2^{70} = 1180591620717411303424. The sum of the digits is 70, and if you reverse the order, 424303114717026195081, it is a prime #.

All the primes in the 70's, are emirps, primes that are still prime when you reverse the order of the digits, 71----17 etc.

\( 1^2 + 2^2 + 3^2 + \cdots + 24^2 = 70^2 \)

Several languages, especially ones with vigesimal(base 20) number systems, do not have a specific word for 70: for example, French soixante-dix "sixty-ten"; Danish halvfjerds, short for halvfjerdsindstyve "three and a half score". (For French, this is true only in France; other French-speaking regions such as Belgium, Switzerland, Aosta Valley and Jersey use septante.) *Wik

EVENTS

1574 By means of an equinoctial armillary which he constructed on the facade of the church of Santa Maria Novella, Egnatio Danti observed that the vernal equinox occurred eleven days earlier than it should have according to the Julian Calendar. This is one of the many events which led to the Gregorian calendar reform of 1584. *VFR

*Renaissance Mathematicus |

1582 At noon the sun shone in through the mouth of the South Wind, a mural on one wall, and crossed the meridional sundial line in the Meridian Room in the Tower of Winds in Rome. This should have happened on March 21, so Pope Gregory VIII was (supposedly) convinced of the need for calendar reform. *Sky and Telescope, 64(1982), 530–533

1672 Robert Hooke FRS started writing his ‘Memoranda’, as he called his daily entries, on 10 March 1672. There’s no clear statement about why he started this project, just the terse entry ‘Memoranda begun’, followed by some characteristically abrupt notes about the weather and so on. It’s worth reproducing the whole of his first entry here:

Sun. 10 [mercury] fell from 170 to 185. most part of ye Day cleer but cold & somewhat windy at the South. [I was this morning better with my cold then I had been 3 months before] [moon] apogeum. It grew cloudy about 4. [mercury] falling still.*Robert Hooke's London

I told Cox how to make Reflex glasses by Silver and hinted to him making them by printing. Hewet brought me £10 from Brother John Hooke. News of 3 empty Dutch ships taken by ye montacu frigat

**1702**The UK’s first daily newspaper hit the streets on this day. Called The Daily Courant, it owed its appearance to the fact that control of the Press by the Government had been abandoned some five years earlier. The Courant also owed its existence to a remarkable and determined woman – Elizabeth Mallet, the newspaper’s first proprietor and editor.

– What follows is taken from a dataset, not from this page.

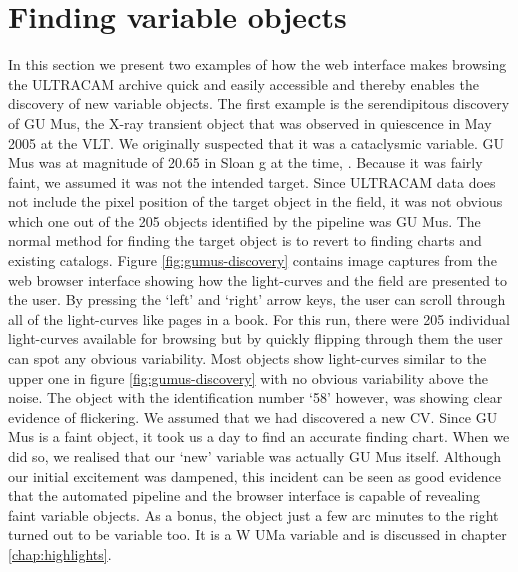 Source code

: \section{Finding variable objects}
In this section we present two examples of how the web interface makes browsing the ULTRACAM archive quick and easily accessible and thereby enables the discovery of new variable objects. The first example is the serendipitous discovery of {GU Mus}, the X-ray transient object that was observed in quiescence in May 2005 at the VLT. We originally suspected that it was a cataclysmic variable. {GU Mus} was at magnitude of 20.65 in Sloan g at the time, \citep{tariq2010}. Because it was fairly faint, we assumed it was not the intended target. Since ULTRACAM data does not include the pixel position of the target object in the field, it was not obvious which one out of the 205 objects identified by the pipeline was {GU Mus}. The normal method for finding the target object is to revert to finding charts and existing catalogs. Figure \ref{fig:gumus-discovery} contains image captures from the web browser interface showing how the light-curves and the field are presented to the user. By pressing the `left' and `right' arrow keys, the user can scroll through all of the light-curves like pages in a book. For this run, there were 205 individual light-curves available for browsing but by quickly flipping through them the user can spot any obvious variability. Most objects show light-curves similar to the upper one in figure \ref{fig:gumus-discovery} with no obvious variability above the noise. The object with the identification number `58' however, was showing clear evidence of flickering. We assumed that we had discovered a new CV. Since {GU Mus} is a faint object, it took us a day to find an accurate finding chart. When we did so, we realised that our `new' variable was actually {GU Mus} itself. Although our initial excitement was dampened, this incident can be seen as good evidence that the automated pipeline and the browser interface is capable of revealing faint variable objects. As a bonus, the object just a few arc minutes to the right turned out to be variable too. It is a {W UMa} variable and is discussed in chapter \ref{chap:highlights}.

1782 Euler writes to accept membership in the American Academy of Arts and Sciences. He was the first foreign member.

1794 At the instigation of Monge the Ecole Polytechnique was founded. *VFR The Polytechnique was established during the French Revolution, it became a military school under Napoleon in 1804. It is still under the control of French Ministry of Defense today.

In

**1811**, the Luddite riots began in Nottingham, England. There was poverty and misery, made worse by the new inventions - machinery which could do jobs better and faster than people. In those days of low wages and the ever-present threat of actual starvation should those wages stop for any reason, these innovations must have made the prospect even more gloomy. There were food shortages resulting from the Napoleonic Wars, and high unemployment. A group of laborers attacked a factory, breaking up 63 stocking and lace manufacturing frames, the machines which they feared would replace them. During the next three weeks gangs of upwards of fifty men, armed with pistols, guns and heavy hammers broke two hundred more frames. *TIS

**1878**Shortly after Edison developed his phonograph, the French Academy of Sciences had it demonstrated by the Count du Moncel. Edison's French licensee was represented by a man named Puskas who set in front of the committee and spoke into the phonograph, then fitted a large horn to the device for amplification and to the astonishment of all they heard the phonograph express its pleasure at being presented to the Academy in Puskas' nasal American-French.

1811 Urbain-Jean-Joseph Le Verrier (11 Mar 1811; 23 Sep 1877 at age 66) French astronomer who predicted by mathematical means the existence of the planet Neptune. He switched from his first subject of chemistry to to teach astronomy at the Ecole Polytechnique in 1837 and worked at the Paris Observatory for most of his life. His main activity was in celestial mechanics. Independently of Adams, Le Verrier calculated the position of Neptune from irregularities in Uranus's orbit. As one of his colleagues said, " ... he discovered a star with the tip of his pen, without any instruments other than the strength of his calculations alone. In 1856, the German astronomer Johan G. Galle discovered Neptune after only an hour of searching, within one degree of the position that had been computed by Le Verrier, who had asked him to look for it there. In this way Le Verrier gave the most striking confirmation of the theory of gravitation propounded by Newton. Le Verrier also initiated the meteorological service for France, especially the weather warnings for seaports. Incorrectly, he predicted a planet, Vulcan, or asteroid belt, within the orbit of Mercury to account for an observed discrepancy (1855) in the motion in the perihelion of Mercury. *TIS (A nice blog about Le Verrier is at the Renaissance Mathematicus blog.)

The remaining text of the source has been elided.